Your goal:
Scan the records below for the line containing "rational coefficients governed" and the line containing "fall on the". Copy both, plus every line between, exactly.
───
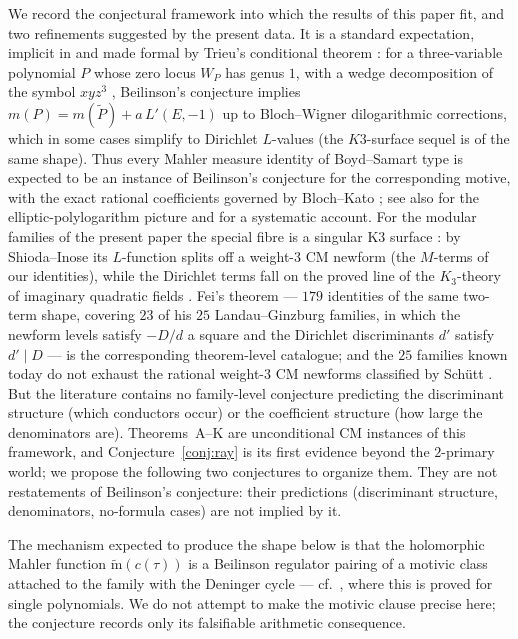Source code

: \documentclass[11pt]{article}
\newcommand{\mt}{\widetilde{\mathrm{m}}}    %
\theoremstyle{definition}
\theoremstyle{remark}
\begin{document}
We record the conjectural framework into which the results of this
paper fit, and two refinements suggested by the present data. It is
a standard expectation, implicit in \cite{De} and made formal by
Trieu's conditional theorem \cite[Thm.~0.2]{Tr1}: for a
three-variable polynomial $P$ whose zero locus $W_P$ has genus $1$,
with a wedge decomposition of the symbol $xyz^3$
\cite[(0.8)]{Tr1}, Beilinson's conjecture \cite{Bei} implies
$m(P)=m(\widetilde P)+a\,L'(E,-1)$ up to Bloch--Wigner
dilogarithmic corrections, which in some cases simplify to Dirichlet
$L$-values (the $K3$-surface sequel \cite{Tr2} is of the same
shape). Thus every Mahler measure identity of Boyd--Samart type is
expected to be an instance of
Beilinson's conjecture for the corresponding motive, with the exact
rational coefficients governed by Bloch--Kato \cite{BK}; see also
\cite{ZaG} for the elliptic-polylogarithm picture and \cite{BZ} for
a systematic account. For the modular families of the present paper
the special fibre is a singular K3 surface \cite{BerK3}: by
Shioda--Inose \cite{SI} its $L$-function splits off a weight-$3$ CM
newform (the $M$-terms of our identities), while the Dirichlet terms
fall on the proved line of the $K_3$-theory of imaginary quadratic
fields \cite{Za}. Fei's theorem \cite[Thm.~0.2]{Fei} --- $179$
identities of the same two-term shape, covering $23$ of his $25$
Landau--Ginzburg families, in which the newform levels satisfy
$-D/d$ a square and the Dirichlet discriminants $d'$ satisfy
$d'\mid D$ --- is the corresponding theorem-level catalogue; and the
$25$ families known today do not exhaust the rational weight-$3$ CM
newforms classified by Sch\"utt \cite{Sch}. But the literature
contains no family-level conjecture predicting the discriminant
structure (which conductors occur) or the coefficient structure (how
large the denominators are). Theorems~A--K are unconditional CM
instances of this framework, and Conjecture~\ref{conj:ray} is its
first evidence beyond the $2$-primary world; we propose the
following two conjectures to organize them. They are not
restatements of Beilinson's conjecture: their predictions
(discriminant structure, denominators, no-formula cases) are not
implied by it.

The mechanism expected to produce the shape below is that the
holomorphic Mahler function $\mt(c(\tau))$ is a Beilinson regulator
pairing of a motivic class attached to the family with the Deninger
cycle --- cf.\ \cite{Tr1}, where this is proved for single
polynomials. We do not attempt to make the motivic clause precise
here; the conjecture records only its falsifiable arithmetic
consequence.
\end{document}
───
Response box:
rational coefficients governed by Bloch--Kato \cite{BK}; see also
\cite{ZaG} for the elliptic-polylogarithm picture and \cite{BZ} for
a systematic account. For the modular families of the present paper
the special fibre is a singular K3 surface \cite{BerK3}: by
Shioda--Inose \cite{SI} its $L$-function splits off a weight-$3$ CM
newform (the $M$-terms of our identities), while the Dirichlet terms
fall on the proved line of the $K_3$-theory of imaginary quadratic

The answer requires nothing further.